At 9:13 on the 21st of October 1966 144 people, including 116 children, died when one of the spoil tips from the Merthyr Vale coal mine slid down the mountain into the village of Aberfan below. Pantglas Junior School was directly in the path and was effectively wiped out in just a few seconds.
It had been raining heavily for the previous three weeks. In the South Wales valleys the average rainfall is 1.5 metres a year. That’s a lot of rain. At around 7:30 that morning the gang who ran the operation of the spoil heaps made their usual inspection before starting work. Tip 7 was the active one and had been in use for eight years. At the very top of the heap a large depression had formed overnight and the rails that carried the tipping crane and drams of spoil had broken. Some rails were lying in the bottom of this pit. None of the crew had seen that happen before. They decided to return to the mine, report what they had seen, plan how to effect repairs and to collect tools and new rails. One man, Mr Gwyn Brown, who operated the crane, puzzled by what may have caused the slump stayed behind. He could think of no reason why several tons of material should just disappear overnight. As he watched the bottom of the pit seemed to rise up on one side. For a brief instant he thought it was an illusion. But it was all too real. He knew then that it had suddenly become a very dangerous situation. The front of the lower part of the tip nearest the village started to move slowly down hill. Almost immediately the edge of the new hole, and the material in the bottom of it also started to slip down. In the blink of an eye half of the tip was accelerating down the side of the mountain.
Towards Aberfan.
Directly towards the school.
This is Nansi Williams, she was in her early forties on the dreadful day.

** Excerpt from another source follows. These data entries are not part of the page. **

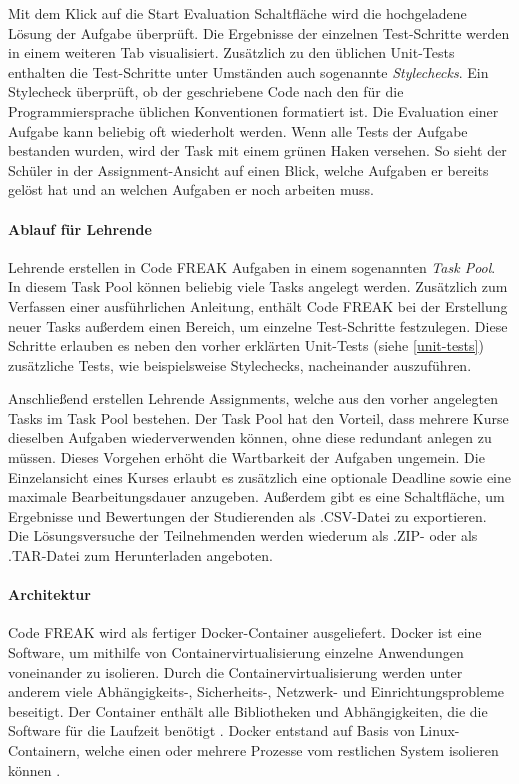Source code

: Mit dem Klick auf die \glqq Start Evaluation\grqq{} Schaltfläche wird die
hochgeladene Lösung der Aufgabe überprüft. Die Ergebnisse der einzelnen
Test-Schritte werden in einem weiteren Tab visualisiert. Zusätzlich zu den
üblichen Unit-Tests enthalten die Test-Schritte unter Umständen auch
sogenannte \emph{Stylechecks}. Ein Stylecheck überprüft, ob der geschriebene
Code nach den für die Programmiersprache üblichen Konventionen formatiert ist.
Die Evaluation einer Aufgabe kann beliebig oft wiederholt werden. Wenn alle
Tests der Aufgabe bestanden wurden, wird der Task mit einem grünen Haken
versehen. So sieht der Schüler in der Assignment-Ansicht auf einen Blick, welche
Aufgaben er bereits gelöst hat und an welchen Aufgaben er noch arbeiten muss.

\paragraph{Ablauf für Lehrende}
Lehrende erstellen in Code FREAK Aufgaben in einem sogenannten \emph{Task Pool}.
In diesem Task Pool können beliebig viele Tasks angelegt werden. Zusätzlich zum
Verfassen einer ausführlichen Anleitung, enthält Code FREAK bei der Erstellung
neuer Tasks außerdem einen Bereich, um einzelne Test-Schritte festzulegen. Diese
Schritte erlauben es neben den vorher erklärten Unit-Tests (siehe
\autoref{unit-tests}) zusätzliche Tests, wie beispielsweise Stylechecks,
nacheinander auszuführen.

Anschließend erstellen Lehrende Assignments, welche aus den vorher angelegten
Tasks im Task Pool bestehen. Der Task Pool hat den Vorteil, dass mehrere Kurse
dieselben Aufgaben wiederverwenden können, ohne diese redundant anlegen zu
müssen. Dieses Vorgehen erhöht die Wartbarkeit der Aufgaben ungemein. Die
Einzelansicht eines Kurses erlaubt es zusätzlich eine optionale Deadline sowie
eine maximale Bearbeitungsdauer anzugeben. Außerdem gibt es eine Schaltfläche,
um Ergebnisse und Bewertungen der Studierenden als .CSV-Datei zu exportieren.
Die Lösungsversuche der Teilnehmenden werden wiederum als .ZIP- oder als
.TAR-Datei zum Herunterladen angeboten.

\paragraph{Architektur}
Code FREAK wird als fertiger Docker-Container ausgeliefert. Docker ist eine
Software, um mithilfe von Containervirtualisierung einzelne Anwendungen
voneinander zu isolieren. Durch die Containervirtualisierung werden unter
anderem viele Abhängigkeits-, Sicherheits-, Netzwerk- und Einrichtungsprobleme
beseitigt. Der Container enthält alle Bibliotheken und Abhängigkeiten, die die
Software für die Laufzeit benötigt \parencite{docker}. Docker entstand auf Basis
von Linux-Containern, welche einen oder mehrere Prozesse vom restlichen System
isolieren können 
\parencite{linux-container}.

She was married and lived near the school. The couple had no children. Nansi was a dinner lady at Pantglas Junior School. On that fateful morning she was collecting dinner money from five children in the corridor to the main hall at the school.
She heard what many of the survivors have since described as being like a jet aeroplane crashing into the building. As she looked in that direction she saw a wall of black coal slurry, rocks, bricks ,bits of window frame and broken glass rushing along the corridor towards her little group smashing everything in its path. She pulled all of the children to her and lay down over them for their protection.
It worked.
All five were rescued alive.
But not Nansi.
She had been killed instantly.
One of those five little children was little Karen Thomas. She recalled that they were all screaming and shouting to trying to ‘wake Mrs Thomas up’ because she was not moving or talking to them. Karen was pulling her hair because that was all she could do. But of course Nansi could not respond. After a while the children saw some light above them as rescuers cleared the rubble away. they called down to reassure the children that they were coming. They were soon out of their prison and on their way back to their families. When Nansi’s body was recovered she was still holding the children’s dinner monies.
Karen still puts fresh flowers on Mrs Williams’s grave on the anniversary of the tradedy.
Future installments will include:-
More of the stories both teachers and children, and PC Yvonne Price
The NCB and the inquest
The Welsh office & the Government
Stealing the donations
The lagacy & H&S act
Comments
Thankyou for revealing this and future stories
I can not imagine spending days digging out your neighbours’ and your own children from that nightmare and then going back to work down the pit. That’s heroic in itself.